Military would emphasize recruitment for tech skills under Senate AI Caucus leaders’ bill

Sens. Martin Heinrich, D-N.M., and Rob Portman, R-Ohio, want the Pentagon to "promote and maintain digital engineering as a core competency of the Armed Forces."
Martin Heinrich
Sen. Martin Heinrich at a press conference in March 2018. (Office of Sen. Martin Heinrich)

The co-founders of the Senate Artificial Intelligence Caucus want the Pentagon to find more recruits with digital engineering and computer science skill sets, while establishing clear career tracks for those personnel.

New legislation from Sens. Martin Heinrich, D-N.M., and Rob Portman, R-Ohio, would require the undersecretary of Defense for personnel and readiness to “promote and maintain digital engineering as a core competency of the Armed Forces,” the senators said in a news release. The proposed Armed Forces Digital Advantage Act would also create the role of “Chief Digital Engineering Recruitment and Management Officer of the Department of Defense,” which would report to the undersecretary.

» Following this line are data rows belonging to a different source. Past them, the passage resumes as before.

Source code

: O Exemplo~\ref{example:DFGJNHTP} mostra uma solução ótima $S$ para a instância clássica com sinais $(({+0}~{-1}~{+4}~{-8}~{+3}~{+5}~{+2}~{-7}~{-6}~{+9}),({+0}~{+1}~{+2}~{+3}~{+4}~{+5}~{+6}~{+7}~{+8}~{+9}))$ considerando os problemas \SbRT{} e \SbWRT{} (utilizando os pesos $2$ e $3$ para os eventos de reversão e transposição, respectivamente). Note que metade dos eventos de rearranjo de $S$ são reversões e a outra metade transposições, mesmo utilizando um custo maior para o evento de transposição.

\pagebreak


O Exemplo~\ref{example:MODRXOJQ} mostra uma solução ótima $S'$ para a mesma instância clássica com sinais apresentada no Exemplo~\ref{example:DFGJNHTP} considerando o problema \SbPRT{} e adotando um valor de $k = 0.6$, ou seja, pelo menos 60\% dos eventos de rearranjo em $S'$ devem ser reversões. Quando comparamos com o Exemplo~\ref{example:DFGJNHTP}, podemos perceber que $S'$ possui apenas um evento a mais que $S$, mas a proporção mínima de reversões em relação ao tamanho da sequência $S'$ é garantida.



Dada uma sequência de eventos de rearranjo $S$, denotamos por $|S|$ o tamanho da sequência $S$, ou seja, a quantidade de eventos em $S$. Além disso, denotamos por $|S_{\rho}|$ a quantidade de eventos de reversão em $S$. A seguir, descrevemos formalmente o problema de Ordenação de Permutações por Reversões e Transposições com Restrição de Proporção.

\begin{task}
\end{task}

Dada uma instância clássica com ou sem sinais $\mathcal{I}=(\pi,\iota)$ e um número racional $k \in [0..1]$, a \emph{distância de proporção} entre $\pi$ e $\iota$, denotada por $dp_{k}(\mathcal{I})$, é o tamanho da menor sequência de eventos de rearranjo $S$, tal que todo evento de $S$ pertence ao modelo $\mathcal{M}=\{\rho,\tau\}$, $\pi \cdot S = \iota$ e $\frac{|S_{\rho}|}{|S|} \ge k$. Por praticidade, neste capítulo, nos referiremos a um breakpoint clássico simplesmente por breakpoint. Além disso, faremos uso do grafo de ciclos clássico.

“Whether it is Artificial Intelligence, 5G telecommunications services, or cloud computing, transformational digital technologies will present new opportunities and challenges for the Department of Defense,” Heinrich said. “That means we must prepare the Department with a proficient and capable workforce by recruiting in the near term and training for the long term.”

Beyond the goal of finding and retaining those people in general, the senators want to “protect them from pressures to rotate into unrelated roles,” the news release said.

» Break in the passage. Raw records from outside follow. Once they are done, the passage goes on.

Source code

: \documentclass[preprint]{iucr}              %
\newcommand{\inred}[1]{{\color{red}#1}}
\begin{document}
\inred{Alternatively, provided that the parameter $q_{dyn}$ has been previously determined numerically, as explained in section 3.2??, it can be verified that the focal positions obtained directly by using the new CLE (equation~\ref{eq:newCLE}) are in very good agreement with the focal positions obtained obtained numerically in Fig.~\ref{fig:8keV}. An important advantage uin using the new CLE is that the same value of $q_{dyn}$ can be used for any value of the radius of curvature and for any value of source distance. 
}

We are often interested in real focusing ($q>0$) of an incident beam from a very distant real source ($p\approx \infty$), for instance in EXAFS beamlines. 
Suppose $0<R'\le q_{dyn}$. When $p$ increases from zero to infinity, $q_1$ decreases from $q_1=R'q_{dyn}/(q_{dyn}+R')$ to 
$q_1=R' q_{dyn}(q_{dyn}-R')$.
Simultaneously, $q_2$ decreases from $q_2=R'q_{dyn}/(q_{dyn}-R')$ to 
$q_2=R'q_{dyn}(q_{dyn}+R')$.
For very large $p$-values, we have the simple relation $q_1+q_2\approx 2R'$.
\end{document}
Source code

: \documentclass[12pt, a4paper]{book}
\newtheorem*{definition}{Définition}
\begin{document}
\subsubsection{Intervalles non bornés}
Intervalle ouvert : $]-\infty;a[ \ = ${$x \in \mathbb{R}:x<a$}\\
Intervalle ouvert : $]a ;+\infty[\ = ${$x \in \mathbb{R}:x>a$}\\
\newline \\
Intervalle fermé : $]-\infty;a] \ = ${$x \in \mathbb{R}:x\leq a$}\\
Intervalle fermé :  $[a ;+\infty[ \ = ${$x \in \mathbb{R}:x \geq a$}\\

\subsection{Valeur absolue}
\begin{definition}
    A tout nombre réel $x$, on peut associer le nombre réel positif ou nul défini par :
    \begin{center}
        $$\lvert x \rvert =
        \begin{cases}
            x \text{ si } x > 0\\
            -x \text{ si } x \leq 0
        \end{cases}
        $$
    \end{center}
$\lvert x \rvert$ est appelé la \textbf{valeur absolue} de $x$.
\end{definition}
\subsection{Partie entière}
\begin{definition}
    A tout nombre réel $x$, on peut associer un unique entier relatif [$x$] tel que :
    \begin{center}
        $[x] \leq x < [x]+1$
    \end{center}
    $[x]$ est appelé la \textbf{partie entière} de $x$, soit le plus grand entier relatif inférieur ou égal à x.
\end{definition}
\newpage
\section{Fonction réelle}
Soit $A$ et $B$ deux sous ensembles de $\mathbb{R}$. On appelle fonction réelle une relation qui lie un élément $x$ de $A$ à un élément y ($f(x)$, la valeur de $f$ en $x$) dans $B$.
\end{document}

The new recruitment and management officer would have a mandate to think creatively about where and how to reach out to potential recruits, including “mechanisms not typically pursued in military recruitment (ex. tech conferences and events like SXSW),” the news release said.

The official career tracks, meanwhile, would include “appropriate military occupational specialties (MOS) and meaningful opportunities for career development, talent management, and promotion within such career tracks.”

Portman and Heinrich created the AI Caucus earlier this year with the goal of emphasizing “responsible policy” for the technology’s use inside and outside of government.

The Pentagon has embraced the potential of AI in general. Its new Joint AI Center (JAIC) is considering not only the technology’s applications in warfare, but also how it could improve Pentagon management.

Portman is also a co-sponsor of bipartisan legislation intended to improve federal agencies’ use of AI.


The legislation is in line with one suggestion made by the tech executive-heavy Defense Innovation Board (DIB). The board voted to formally suggest that the Pentagon “establish a career track for computer scientists in the military” in January 2018. The DIB is an independent advisory council — it makes recommendations but cannot implement them.